Lorsqu'une monnaie reste accrochée au coin, il arrive qu'un autre flan soit frappé alors que la monnaie est encore fixée à l'un des coins. Dans ce cas, la monnaie déjà frappée imprime la marque d'une de ses faces en creux sur l'autre monnaie. Ceci arrive plus fréquement avec une monnaie restée sur le coin mobile ou coin de revers, dans ce cas l'avers est marqué en creux sur la nouvelle monnaie :

Denier d'Othon (Tkalec AG)



Les incuses présentant deux revers sont beaucoup plus rares :



Parfois, la monnaie accidentellement incuse a été refrappée imédiatement, ce qui laisse parfois des traces sur la face ayant été frappée précédemment en creux. nous pouvons voir sur cet antoninien de Postume, au revers, la trace du visage en creux de l'empereur surfrappé par le revers à la galère :



2) Le trefflage (Double struck) :

Cet "accident" arrive lorsque la monnaie ou plus fréquement le coin mobile a légerement bougé entre deux coup de marteau. Dans ce cas, la légende ou d'autre détails sont imprimés deux fois :



Sur ce second exemple, la monnaie a légerement bougé sur le coin dormant (avers) et le coin de revers a été positionné différement :



Sur ce 3e exemple, le coin de revers a fait une rotation de 180° :

 

2.1) Double frappe avec deux revers :

Enfin sur cet autre exemple, la monnaie présente une erreur très intéressante. Le revers a été frappé deux fois alors que la monnaie était encore dans le coin d'avers, comme pour les autres monnaies trefflées, mais dans le cas de cet exemplaire, le coin de revers a été changé entre deux frappes, ainsi, le bas du revers nous montre la trace du type MONETA AVG et le haut nous montre PAX AVG sur-imprimé sur le premier type :

Colin Kraay exposa verbalement, au début des années 70, sa théorie à Curtis Clay concernant ces erreurs. Il semblerait que deux coins de revers étaient utilisées alternativement à un rythme rapide. La double frappe arriverait quand une monnaie déjà frappée resterait par erreur dans le coin d'enclume et seraient refrappée avec le second coin de revers. Cette frappe à deux coins de revers utilisés alternativement avait probablement pour but de préserver les coins de revers en les empèchant de surchauffer. Elle était peut être également un moyen d'accélérer la cadence de production. Ce type d'erreur apparait plus fréquement sur les grands bronzes.
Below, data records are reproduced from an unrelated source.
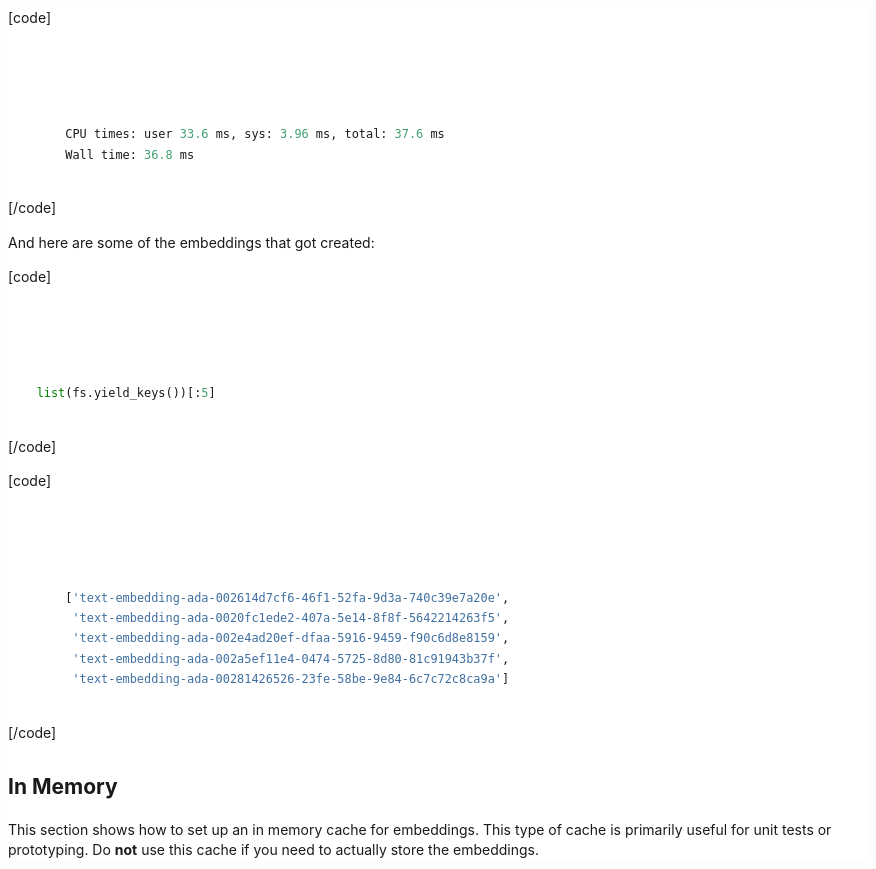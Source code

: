 
[code]
```python




        CPU times: user 33.6 ms, sys: 3.96 ms, total: 37.6 ms  
        Wall time: 36.8 ms  
    


```
[/code]


And here are some of the embeddings that got created:

[code]
```python




    list(fs.yield_keys())[:5]  
    


```
[/code]


[code]
```python




        ['text-embedding-ada-002614d7cf6-46f1-52fa-9d3a-740c39e7a20e',  
         'text-embedding-ada-0020fc1ede2-407a-5e14-8f8f-5642214263f5',  
         'text-embedding-ada-002e4ad20ef-dfaa-5916-9459-f90c6d8e8159',  
         'text-embedding-ada-002a5ef11e4-0474-5725-8d80-81c91943b37f',  
         'text-embedding-ada-00281426526-23fe-58be-9e84-6c7c72c8ca9a']  
    


```
[/code]


## In Memory​

This section shows how to set up an in memory cache for embeddings. This type of cache is primarily useful for unit tests or prototyping. Do **not** use this cache if you need to actually store the
embeddings.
(Collection Frederic Weber)

Superposition à 180° de deux coins de revers : RIC 663 (VICTORIA AVG / SPQR) et RIC 660 (VENER VICTRIX ou VENERI VICTRICI) ou RIC 661 (VENVS AVG)

 

(Geminy LLC)

Superposition à 180° de deux coins de revers : AEQVITAS AVG et P M TR P II COS P P

 



3) Les cassures de coins :

Lors d'une cassure de coin, les monnaies présentent en relief les traces de la cassure :

(Collection Icos, ex Collection Frederic Weber)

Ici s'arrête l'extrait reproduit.